I had my first boyfriend when I was with her. On more than one occasion, he emotionally coerced me into having sex with him. I loved him and wanted to look past this stuff, but eventually couldn’t. I left him and then he stalked me. The part about him stalking me that scared me most was that I was afraid it would be obvious to my neighbors that I was dating a man. At the time, I would rather have a clandestine stalker than be outed to the people I lived around.

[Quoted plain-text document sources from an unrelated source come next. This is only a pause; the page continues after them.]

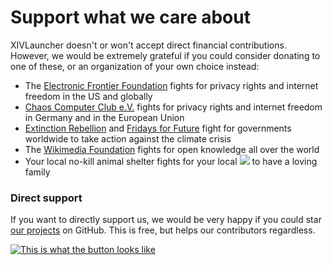# Support what we care about

XIVLauncher doesn't or won't accept direct financial contributions. However, we would be extremely grateful if you could consider donating to one of these, or an organization of your own choice instead:
* The [Electronic Frontier Foundation](https://www.eff.org/) fights for privacy rights and internet freedom in the US and globally
* [Chaos Computer Club e.V.](https://www.ccc.de/en/) fights for privacy rights and internet freedom in Germany and in the European Union
* [Extinction Rebellion](https://rebellion.global/) and [Fridays for Future](https://fridaysforfuture.org/) fight for governments worldwide to take action against the climate crisis
* The [Wikimedia Foundation](https://wikimediafoundation.org/) fights for open knowledge all over the world
* Your local no-kill animal shelter fights for your local <img style="display: inline" src="https://cdn.discordapp.com/emojis/833812234969940048.png?size=128"> to have a loving family

### Direct support

If you want to directly support us, we would be very happy if you could star [our projects](https://github.com/goatcorp/) on GitHub. This is free, but helps our contributors regardless.

[![This is what the button looks like](https://user-images.githubusercontent.com/16760685/145173596-b3d9ca08-fcdc-4282-ad62-a67243a711f6.png)](https://github.com/goatcorp/FFXIVQuickLauncher)
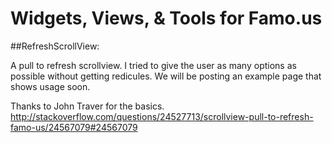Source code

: Widgets, Views, &amp; Tools for Famo.us
======



##RefreshScrollView:

A pull to refresh scrollview. I tried to give the user as many options as possible without getting redicules. We will be posting an example page that shows usage soon.

Thanks to John Traver for the basics.
http://stackoverflow.com/questions/24527713/scrollview-pull-to-refresh-famo-us/24567079#24567079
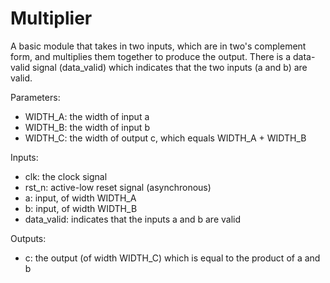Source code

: # Multiplier
A basic module that takes in two inputs, which are in two's complement form, and multiplies
them together to produce the output. There is a data-valid signal (data_valid) which indicates that 
the two inputs (a and b) are valid.

Parameters:
 - WIDTH_A: the width of input a
 - WIDTH_B: the width of input b
 - WIDTH_C: the width of output c, which equals WIDTH_A + WIDTH_B

Inputs:
 - clk: the clock signal
 - rst_n: active-low reset signal (asynchronous)
 - a: input, of width WIDTH_A
 - b: input, of width WIDTH_B
 - data_valid: indicates that the inputs a and b are valid

Outputs:
 - c: the output (of width WIDTH_C) which is equal to the product of a and b 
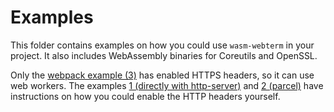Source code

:# Examples

This folder contains examples on how you could use `wasm-webterm` in your project.
It also includes WebAssembly binaries for Coreutils and OpenSSL.

Only the [webpack example (3)](./3-react-with-webpack) has enabled HTTPS headers, so it can use web workers.
The examples [1 (directly with http-server)](./1-directly-in-the-browser) and [2 (parcel)](./2-nodejs-with-parcel) have instructions on how you could enable the HTTP headers yourself.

That wasn’t my first experience with sexual coercion. In middle school, a female friend tried to force sex on me at a party. There was another couple in the same room with us. I sent mixed signals at first. I struggled with whether I would appear as not enough of a man if I turned down sex when offered. I liked her, but I felt like she only wanted to have sex with me to prove to our classmates what she always projected: that she wasn’t a lesbian. (I looked her up a couple years ago, and she was married to a woman.) I knew her for years when this happened, and it made me really sad for her that she seemed compelled to force sex on a man to stop being teased and bullied for being masculine. When I eventually said “no” and struggled to get away from her—and it took a lot—she ran off with my clothes. I had to go without clothes into the living room with dozens of classmates before I could leave.
In high school, my sister had an abusive boyfriend and an eating disorder. Now she intensively genders her children to the point where her son looks like he’s having an anxiety attack if his sisters or female cousins ask him to play with them.
Seeing my nephew reminds me of growing up and appearing like a boy and feeling very differently inside. My first sexual experiences were when I was eight, with a neighbor boy. I’ve never felt like the kind of boy I was socialized to be, and was always drawn to girl culture. I was way more into my sister’s Sassy magazines than she was.
To this day, I look very different from how I feel. I look like many other men, but I wonder what I would look like today if I saw acceptance of trans and queer people around me and in the media when I was growing up. I find women’s apparel appealing, and have felt so much joy at recently seeing so many proud, confident nonbinary people.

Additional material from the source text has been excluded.